** Data shown follows **
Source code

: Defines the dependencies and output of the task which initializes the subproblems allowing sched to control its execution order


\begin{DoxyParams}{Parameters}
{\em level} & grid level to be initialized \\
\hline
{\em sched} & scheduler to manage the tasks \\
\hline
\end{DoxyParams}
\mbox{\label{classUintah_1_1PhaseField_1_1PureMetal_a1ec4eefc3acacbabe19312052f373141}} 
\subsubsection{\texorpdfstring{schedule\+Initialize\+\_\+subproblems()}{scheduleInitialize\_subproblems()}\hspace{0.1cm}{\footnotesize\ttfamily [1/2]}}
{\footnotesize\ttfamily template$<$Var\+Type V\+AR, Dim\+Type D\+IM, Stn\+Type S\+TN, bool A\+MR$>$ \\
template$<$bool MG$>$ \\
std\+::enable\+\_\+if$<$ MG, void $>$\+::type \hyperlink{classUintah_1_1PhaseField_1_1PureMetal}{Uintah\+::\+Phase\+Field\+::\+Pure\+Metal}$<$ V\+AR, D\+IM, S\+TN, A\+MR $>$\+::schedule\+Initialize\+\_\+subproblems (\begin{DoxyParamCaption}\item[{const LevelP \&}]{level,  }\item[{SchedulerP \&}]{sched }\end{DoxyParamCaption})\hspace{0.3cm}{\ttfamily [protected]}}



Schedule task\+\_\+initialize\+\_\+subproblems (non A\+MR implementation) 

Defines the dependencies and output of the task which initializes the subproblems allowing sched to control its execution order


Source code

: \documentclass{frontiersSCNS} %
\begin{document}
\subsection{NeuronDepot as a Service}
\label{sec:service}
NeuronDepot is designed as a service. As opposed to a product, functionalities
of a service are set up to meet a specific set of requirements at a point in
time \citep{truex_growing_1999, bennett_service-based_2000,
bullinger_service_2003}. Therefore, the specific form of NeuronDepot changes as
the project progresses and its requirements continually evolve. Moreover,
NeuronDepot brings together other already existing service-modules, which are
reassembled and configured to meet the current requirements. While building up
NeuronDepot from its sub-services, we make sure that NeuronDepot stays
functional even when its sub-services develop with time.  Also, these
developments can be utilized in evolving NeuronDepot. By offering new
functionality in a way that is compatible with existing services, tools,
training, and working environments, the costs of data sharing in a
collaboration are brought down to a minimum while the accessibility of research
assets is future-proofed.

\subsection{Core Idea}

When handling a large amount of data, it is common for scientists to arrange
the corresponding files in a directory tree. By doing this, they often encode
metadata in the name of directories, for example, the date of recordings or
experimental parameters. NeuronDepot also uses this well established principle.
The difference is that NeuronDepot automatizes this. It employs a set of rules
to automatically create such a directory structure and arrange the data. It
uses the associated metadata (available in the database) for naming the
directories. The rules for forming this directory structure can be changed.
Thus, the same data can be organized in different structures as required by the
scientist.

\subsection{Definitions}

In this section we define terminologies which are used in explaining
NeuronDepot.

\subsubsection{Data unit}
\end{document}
** End of Data shown **
[Work task] An answer is complete only when it holds every line above containing the string "that".

[Solution for this exercise]
NeuronDepot from its sub-services, we make sure that NeuronDepot stays
functionality in a way that is compatible with existing services, tools,
The difference is that NeuronDepot automatizes this. It employs a set of rules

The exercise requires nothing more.